═══ RECORDS SHOWN
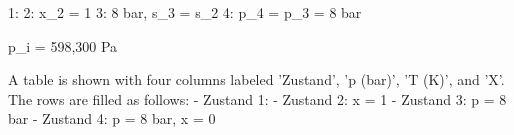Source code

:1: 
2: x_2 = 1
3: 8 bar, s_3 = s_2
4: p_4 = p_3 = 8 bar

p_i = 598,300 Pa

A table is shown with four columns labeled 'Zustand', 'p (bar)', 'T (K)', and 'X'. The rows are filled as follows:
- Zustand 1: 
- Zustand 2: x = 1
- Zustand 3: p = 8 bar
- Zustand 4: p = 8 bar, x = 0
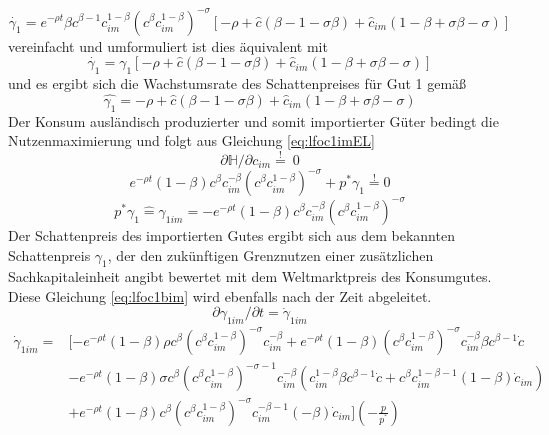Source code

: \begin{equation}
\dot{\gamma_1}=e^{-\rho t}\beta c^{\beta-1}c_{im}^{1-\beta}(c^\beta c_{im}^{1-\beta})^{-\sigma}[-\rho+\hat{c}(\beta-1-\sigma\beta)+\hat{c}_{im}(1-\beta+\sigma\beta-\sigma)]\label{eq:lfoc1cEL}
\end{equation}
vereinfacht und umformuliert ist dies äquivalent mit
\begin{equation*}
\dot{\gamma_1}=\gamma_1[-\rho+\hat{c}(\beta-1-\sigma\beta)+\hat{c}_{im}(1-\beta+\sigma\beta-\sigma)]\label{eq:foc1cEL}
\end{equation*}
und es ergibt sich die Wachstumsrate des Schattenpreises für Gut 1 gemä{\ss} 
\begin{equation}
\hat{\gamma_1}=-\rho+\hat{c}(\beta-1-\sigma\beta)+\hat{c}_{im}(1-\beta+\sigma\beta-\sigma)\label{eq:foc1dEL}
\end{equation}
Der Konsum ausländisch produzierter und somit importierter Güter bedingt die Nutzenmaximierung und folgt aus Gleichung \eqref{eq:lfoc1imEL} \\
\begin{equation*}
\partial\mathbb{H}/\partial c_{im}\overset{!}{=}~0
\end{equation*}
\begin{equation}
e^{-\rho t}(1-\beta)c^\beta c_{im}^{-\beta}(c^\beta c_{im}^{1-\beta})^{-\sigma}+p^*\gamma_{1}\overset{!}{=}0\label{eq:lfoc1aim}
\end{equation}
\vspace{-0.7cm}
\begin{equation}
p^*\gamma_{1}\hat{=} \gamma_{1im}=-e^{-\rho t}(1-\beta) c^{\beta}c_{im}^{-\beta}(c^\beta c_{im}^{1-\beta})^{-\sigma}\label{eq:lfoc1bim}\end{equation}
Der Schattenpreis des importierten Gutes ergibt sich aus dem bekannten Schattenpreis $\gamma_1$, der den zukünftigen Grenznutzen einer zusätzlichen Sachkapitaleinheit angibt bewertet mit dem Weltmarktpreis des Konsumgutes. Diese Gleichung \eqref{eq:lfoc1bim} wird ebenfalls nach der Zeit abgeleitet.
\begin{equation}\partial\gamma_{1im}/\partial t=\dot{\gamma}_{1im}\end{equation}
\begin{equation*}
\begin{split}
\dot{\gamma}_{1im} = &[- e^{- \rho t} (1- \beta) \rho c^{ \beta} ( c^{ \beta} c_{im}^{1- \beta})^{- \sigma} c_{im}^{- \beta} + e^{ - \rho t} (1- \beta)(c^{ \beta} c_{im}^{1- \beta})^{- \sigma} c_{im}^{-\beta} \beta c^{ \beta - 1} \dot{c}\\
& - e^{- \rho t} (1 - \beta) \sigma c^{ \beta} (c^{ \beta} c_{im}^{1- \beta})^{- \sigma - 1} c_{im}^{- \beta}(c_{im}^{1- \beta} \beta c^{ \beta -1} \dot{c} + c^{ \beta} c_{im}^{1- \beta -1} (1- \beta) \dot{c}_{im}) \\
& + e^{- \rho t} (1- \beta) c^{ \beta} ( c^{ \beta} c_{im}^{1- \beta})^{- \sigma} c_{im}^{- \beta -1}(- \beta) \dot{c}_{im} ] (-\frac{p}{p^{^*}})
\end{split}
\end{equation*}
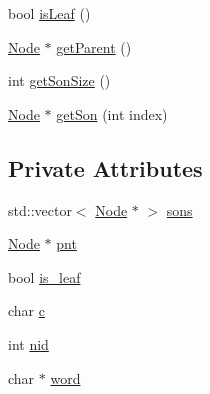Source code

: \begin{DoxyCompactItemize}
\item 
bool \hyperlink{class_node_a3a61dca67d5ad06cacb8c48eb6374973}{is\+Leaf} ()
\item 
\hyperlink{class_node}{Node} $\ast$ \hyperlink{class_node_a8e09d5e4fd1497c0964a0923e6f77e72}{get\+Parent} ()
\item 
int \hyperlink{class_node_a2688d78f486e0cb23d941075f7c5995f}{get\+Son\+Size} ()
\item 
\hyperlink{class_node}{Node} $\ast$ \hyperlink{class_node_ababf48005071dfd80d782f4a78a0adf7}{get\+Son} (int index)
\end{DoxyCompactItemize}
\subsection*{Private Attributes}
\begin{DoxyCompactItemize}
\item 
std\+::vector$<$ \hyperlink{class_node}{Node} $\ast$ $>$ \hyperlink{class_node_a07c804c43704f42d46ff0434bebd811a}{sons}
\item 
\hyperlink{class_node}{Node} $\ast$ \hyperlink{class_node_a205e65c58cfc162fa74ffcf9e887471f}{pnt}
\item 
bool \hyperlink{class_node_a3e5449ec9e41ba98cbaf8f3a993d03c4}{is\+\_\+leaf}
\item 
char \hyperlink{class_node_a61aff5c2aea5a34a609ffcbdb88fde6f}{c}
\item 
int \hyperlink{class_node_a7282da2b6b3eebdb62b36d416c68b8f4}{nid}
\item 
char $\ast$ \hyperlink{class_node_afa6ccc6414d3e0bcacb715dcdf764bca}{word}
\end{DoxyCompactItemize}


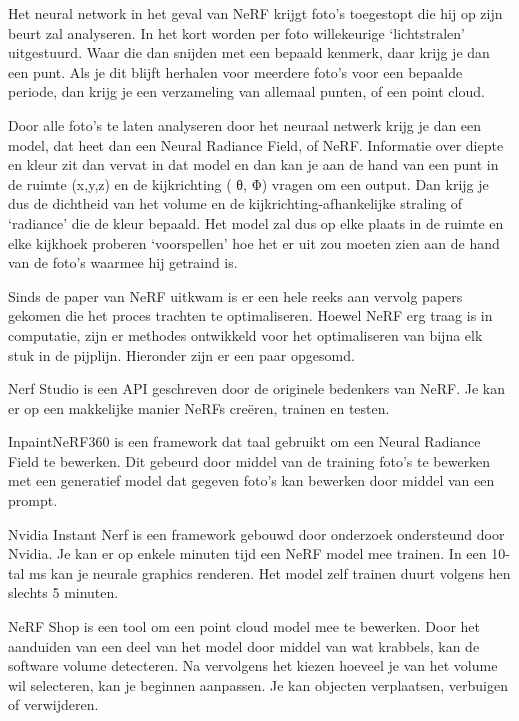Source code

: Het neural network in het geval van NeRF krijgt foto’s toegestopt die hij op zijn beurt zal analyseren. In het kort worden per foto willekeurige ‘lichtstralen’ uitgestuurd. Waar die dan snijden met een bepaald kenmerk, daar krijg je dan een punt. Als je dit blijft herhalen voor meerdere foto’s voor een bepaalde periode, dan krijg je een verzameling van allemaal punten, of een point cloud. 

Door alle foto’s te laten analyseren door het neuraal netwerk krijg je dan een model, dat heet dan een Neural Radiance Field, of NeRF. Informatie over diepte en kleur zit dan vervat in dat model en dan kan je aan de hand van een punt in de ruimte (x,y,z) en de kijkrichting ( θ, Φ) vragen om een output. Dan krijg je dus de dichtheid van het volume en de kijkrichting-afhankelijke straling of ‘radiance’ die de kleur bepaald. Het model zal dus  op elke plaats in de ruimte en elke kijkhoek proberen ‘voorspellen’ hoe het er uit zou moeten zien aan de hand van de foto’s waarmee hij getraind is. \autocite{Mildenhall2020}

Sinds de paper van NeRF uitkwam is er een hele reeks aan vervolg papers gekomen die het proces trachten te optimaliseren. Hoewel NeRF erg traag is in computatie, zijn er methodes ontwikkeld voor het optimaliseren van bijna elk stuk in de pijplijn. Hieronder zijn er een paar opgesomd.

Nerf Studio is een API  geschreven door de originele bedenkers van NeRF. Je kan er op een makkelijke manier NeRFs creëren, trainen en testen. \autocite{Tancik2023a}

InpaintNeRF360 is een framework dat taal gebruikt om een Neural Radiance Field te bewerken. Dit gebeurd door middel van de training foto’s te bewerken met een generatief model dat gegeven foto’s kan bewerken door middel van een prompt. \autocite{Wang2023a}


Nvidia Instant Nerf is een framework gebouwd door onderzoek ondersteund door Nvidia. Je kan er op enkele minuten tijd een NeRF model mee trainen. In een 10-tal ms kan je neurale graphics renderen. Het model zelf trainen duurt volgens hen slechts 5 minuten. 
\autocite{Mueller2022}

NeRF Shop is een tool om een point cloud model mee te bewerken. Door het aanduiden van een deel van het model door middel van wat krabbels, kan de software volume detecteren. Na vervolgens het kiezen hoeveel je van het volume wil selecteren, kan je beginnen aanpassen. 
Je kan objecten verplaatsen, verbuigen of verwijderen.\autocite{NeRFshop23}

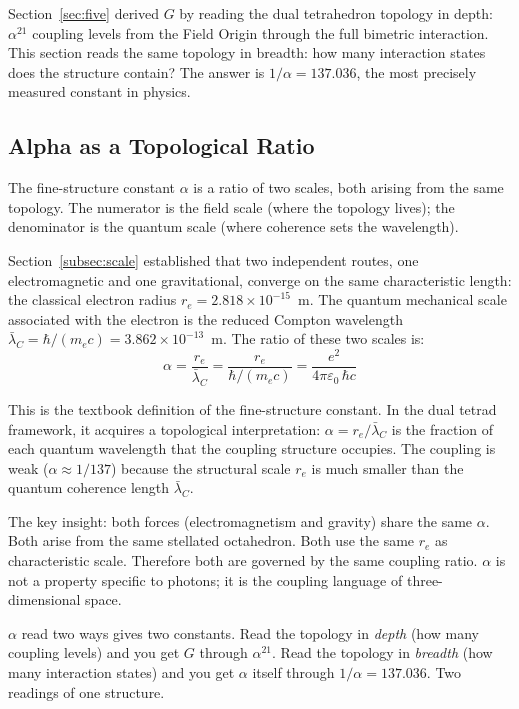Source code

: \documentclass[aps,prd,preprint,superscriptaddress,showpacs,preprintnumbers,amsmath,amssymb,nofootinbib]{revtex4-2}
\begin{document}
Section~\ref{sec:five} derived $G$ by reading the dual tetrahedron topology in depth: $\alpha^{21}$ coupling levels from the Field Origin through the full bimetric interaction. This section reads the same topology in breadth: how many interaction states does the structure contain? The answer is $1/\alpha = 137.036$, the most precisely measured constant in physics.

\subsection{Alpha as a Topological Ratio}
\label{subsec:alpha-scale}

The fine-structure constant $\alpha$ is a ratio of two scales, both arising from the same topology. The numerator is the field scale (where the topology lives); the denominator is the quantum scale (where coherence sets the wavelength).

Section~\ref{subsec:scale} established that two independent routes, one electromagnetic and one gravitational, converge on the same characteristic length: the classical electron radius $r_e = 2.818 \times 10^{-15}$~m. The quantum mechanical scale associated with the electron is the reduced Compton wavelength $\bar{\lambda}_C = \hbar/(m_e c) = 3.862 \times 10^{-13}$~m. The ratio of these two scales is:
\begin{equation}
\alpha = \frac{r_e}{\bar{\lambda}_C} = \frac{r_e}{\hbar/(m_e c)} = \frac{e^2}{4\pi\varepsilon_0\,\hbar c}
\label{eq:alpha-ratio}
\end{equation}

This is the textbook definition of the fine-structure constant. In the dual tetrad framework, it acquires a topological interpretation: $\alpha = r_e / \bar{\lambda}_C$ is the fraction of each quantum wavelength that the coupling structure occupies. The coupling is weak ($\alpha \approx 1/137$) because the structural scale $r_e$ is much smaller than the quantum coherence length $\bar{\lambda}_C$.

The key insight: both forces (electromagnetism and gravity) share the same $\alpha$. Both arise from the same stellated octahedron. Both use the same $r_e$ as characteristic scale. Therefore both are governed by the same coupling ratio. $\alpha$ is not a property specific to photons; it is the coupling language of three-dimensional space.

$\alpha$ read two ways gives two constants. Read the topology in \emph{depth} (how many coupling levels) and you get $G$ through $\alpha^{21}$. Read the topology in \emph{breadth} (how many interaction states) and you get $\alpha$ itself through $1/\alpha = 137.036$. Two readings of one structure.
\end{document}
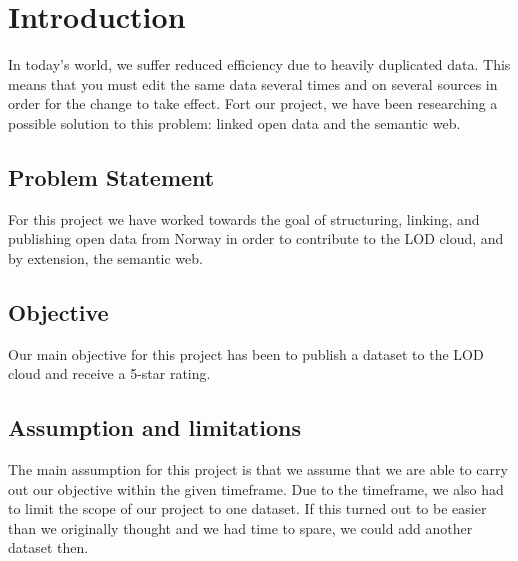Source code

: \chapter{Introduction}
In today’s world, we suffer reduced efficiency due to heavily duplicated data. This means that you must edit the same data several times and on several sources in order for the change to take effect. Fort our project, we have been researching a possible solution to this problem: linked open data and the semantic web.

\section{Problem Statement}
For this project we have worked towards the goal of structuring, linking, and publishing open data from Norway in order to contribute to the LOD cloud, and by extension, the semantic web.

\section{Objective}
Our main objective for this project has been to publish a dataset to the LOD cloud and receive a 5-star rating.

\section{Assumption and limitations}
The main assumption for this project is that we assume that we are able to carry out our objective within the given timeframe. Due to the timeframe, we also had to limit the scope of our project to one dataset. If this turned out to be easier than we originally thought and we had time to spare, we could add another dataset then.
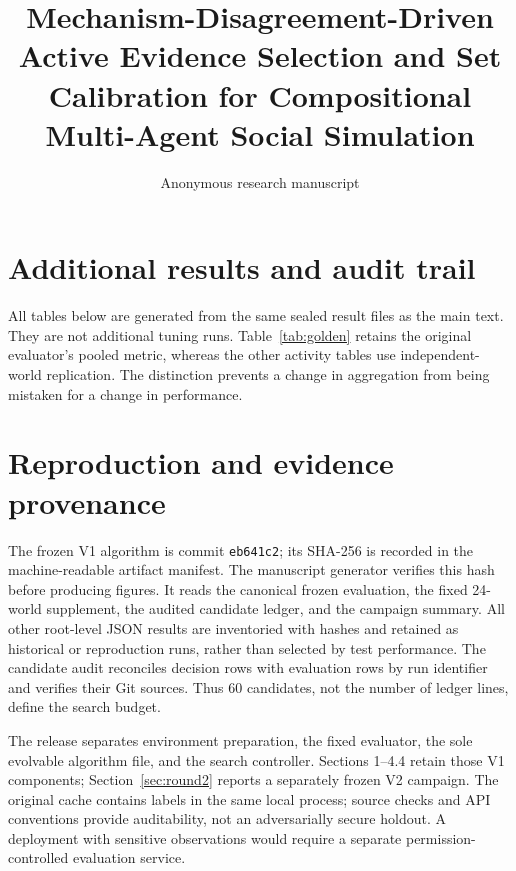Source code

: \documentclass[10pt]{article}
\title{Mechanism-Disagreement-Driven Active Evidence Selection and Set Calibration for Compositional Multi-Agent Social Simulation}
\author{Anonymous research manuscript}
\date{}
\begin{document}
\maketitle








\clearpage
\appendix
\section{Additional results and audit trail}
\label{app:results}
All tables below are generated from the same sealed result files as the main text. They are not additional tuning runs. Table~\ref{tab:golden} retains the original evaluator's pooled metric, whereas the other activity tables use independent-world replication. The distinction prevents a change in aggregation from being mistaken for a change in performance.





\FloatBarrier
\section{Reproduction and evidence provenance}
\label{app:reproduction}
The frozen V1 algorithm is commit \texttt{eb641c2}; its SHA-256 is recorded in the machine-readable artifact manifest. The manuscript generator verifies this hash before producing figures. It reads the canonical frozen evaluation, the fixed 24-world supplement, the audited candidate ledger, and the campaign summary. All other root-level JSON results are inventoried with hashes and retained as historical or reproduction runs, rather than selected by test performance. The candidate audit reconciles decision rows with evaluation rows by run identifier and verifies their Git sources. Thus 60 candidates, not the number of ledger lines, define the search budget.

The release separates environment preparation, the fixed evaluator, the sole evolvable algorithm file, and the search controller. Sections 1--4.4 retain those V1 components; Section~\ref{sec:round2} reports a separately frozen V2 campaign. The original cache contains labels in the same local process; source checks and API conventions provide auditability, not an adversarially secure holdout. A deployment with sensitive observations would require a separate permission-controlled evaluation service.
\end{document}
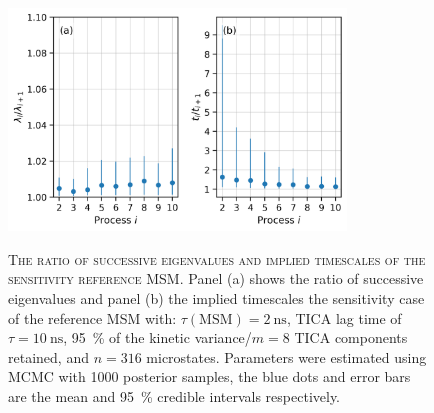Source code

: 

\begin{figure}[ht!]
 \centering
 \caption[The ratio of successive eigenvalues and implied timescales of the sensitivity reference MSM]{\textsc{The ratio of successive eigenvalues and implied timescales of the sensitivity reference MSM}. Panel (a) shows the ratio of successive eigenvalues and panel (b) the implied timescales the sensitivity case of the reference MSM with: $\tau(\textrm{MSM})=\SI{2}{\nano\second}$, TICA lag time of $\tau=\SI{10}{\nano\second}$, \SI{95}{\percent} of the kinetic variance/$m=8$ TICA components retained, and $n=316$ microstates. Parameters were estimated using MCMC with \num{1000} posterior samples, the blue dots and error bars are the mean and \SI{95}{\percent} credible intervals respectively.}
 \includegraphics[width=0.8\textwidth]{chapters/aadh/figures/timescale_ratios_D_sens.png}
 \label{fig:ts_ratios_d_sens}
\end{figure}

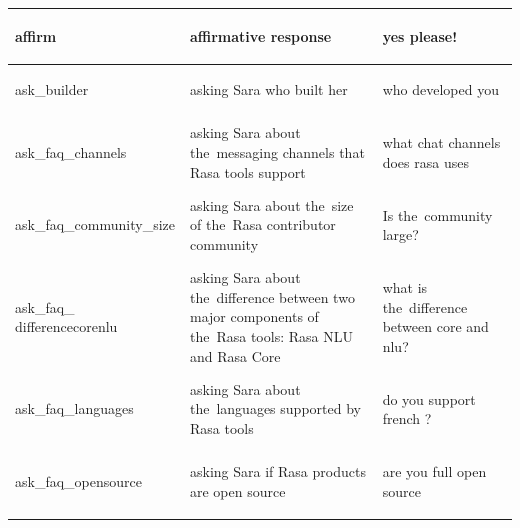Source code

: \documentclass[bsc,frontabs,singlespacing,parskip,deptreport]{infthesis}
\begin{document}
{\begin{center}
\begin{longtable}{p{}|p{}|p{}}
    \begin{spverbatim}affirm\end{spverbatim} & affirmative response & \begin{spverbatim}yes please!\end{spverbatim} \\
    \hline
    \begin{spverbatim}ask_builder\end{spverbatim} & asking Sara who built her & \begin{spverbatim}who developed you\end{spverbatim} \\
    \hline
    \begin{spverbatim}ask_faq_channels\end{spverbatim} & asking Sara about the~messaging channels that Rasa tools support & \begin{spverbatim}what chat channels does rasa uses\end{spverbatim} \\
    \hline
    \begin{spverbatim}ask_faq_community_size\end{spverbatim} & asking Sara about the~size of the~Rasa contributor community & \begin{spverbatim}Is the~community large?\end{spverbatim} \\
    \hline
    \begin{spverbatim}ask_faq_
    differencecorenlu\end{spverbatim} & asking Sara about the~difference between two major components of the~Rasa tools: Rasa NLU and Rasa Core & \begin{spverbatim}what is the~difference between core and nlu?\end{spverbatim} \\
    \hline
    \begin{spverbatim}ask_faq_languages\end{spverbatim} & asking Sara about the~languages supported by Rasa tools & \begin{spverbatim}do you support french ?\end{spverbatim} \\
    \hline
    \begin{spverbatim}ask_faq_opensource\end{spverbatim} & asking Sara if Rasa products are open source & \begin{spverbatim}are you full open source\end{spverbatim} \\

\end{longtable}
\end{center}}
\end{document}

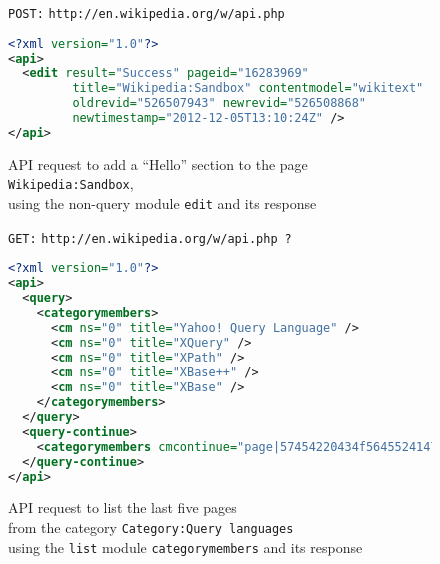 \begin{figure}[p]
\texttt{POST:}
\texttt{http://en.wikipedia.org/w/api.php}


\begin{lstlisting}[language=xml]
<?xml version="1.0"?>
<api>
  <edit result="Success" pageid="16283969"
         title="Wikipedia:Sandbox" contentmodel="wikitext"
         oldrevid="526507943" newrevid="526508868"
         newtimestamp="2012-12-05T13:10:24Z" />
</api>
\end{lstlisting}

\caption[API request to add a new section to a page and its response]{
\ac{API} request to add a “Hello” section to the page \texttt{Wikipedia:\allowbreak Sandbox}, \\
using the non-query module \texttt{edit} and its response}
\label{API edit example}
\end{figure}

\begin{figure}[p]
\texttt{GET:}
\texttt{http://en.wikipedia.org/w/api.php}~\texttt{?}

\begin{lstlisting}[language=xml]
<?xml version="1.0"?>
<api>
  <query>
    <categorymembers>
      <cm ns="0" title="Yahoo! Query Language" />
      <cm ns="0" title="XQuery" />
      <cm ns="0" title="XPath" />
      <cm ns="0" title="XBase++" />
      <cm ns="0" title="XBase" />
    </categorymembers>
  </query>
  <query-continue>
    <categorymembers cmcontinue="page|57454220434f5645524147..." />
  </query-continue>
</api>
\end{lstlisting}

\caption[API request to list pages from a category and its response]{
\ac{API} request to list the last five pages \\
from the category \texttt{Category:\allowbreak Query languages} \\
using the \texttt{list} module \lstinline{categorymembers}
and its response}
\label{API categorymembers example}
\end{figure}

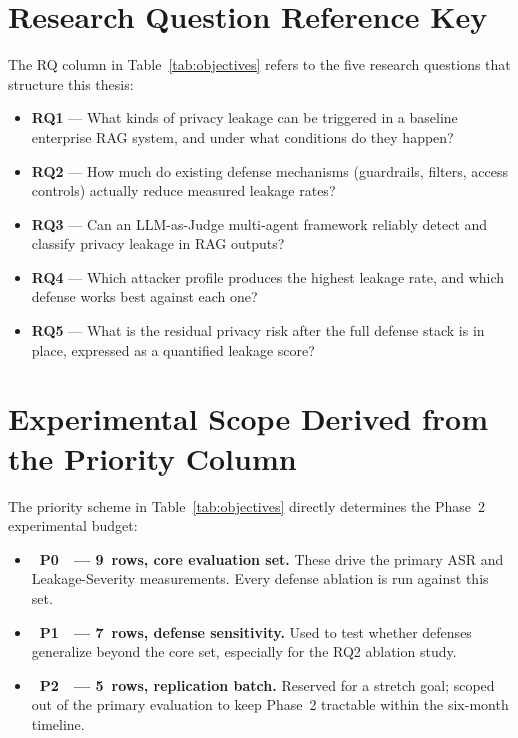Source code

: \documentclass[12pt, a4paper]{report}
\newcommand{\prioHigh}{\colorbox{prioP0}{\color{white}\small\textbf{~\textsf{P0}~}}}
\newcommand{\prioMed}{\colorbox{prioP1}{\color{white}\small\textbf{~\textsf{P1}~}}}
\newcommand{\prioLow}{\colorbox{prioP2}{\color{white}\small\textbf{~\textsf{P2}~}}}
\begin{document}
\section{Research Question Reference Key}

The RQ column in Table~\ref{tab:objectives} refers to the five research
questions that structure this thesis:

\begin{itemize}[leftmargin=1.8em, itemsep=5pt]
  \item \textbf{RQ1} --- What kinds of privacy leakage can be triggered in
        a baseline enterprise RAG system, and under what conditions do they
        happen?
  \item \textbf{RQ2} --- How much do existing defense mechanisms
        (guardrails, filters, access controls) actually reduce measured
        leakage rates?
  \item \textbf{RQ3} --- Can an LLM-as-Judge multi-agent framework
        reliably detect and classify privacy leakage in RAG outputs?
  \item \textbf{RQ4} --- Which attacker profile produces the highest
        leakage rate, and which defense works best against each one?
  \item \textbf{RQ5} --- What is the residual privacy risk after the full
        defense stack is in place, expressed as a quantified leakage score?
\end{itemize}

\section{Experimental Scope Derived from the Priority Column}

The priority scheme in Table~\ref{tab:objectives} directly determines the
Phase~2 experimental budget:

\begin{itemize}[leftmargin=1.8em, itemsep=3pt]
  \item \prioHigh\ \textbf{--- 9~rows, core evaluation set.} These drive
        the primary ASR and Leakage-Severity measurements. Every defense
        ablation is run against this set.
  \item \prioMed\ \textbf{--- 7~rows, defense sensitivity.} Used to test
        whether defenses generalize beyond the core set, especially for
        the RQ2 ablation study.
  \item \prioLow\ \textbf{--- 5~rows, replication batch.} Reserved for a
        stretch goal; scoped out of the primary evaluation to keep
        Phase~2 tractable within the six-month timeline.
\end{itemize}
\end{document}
══════
PROBLEM DESCRIPTION →
Where a line above holds the string "DoxyCompactItemize", copy that line.

EXERCISE ANSWER →
: \begin{DoxyCompactItemize}
\end{DoxyCompactItemize}
\begin{DoxyCompactItemize}
\end{DoxyCompactItemize}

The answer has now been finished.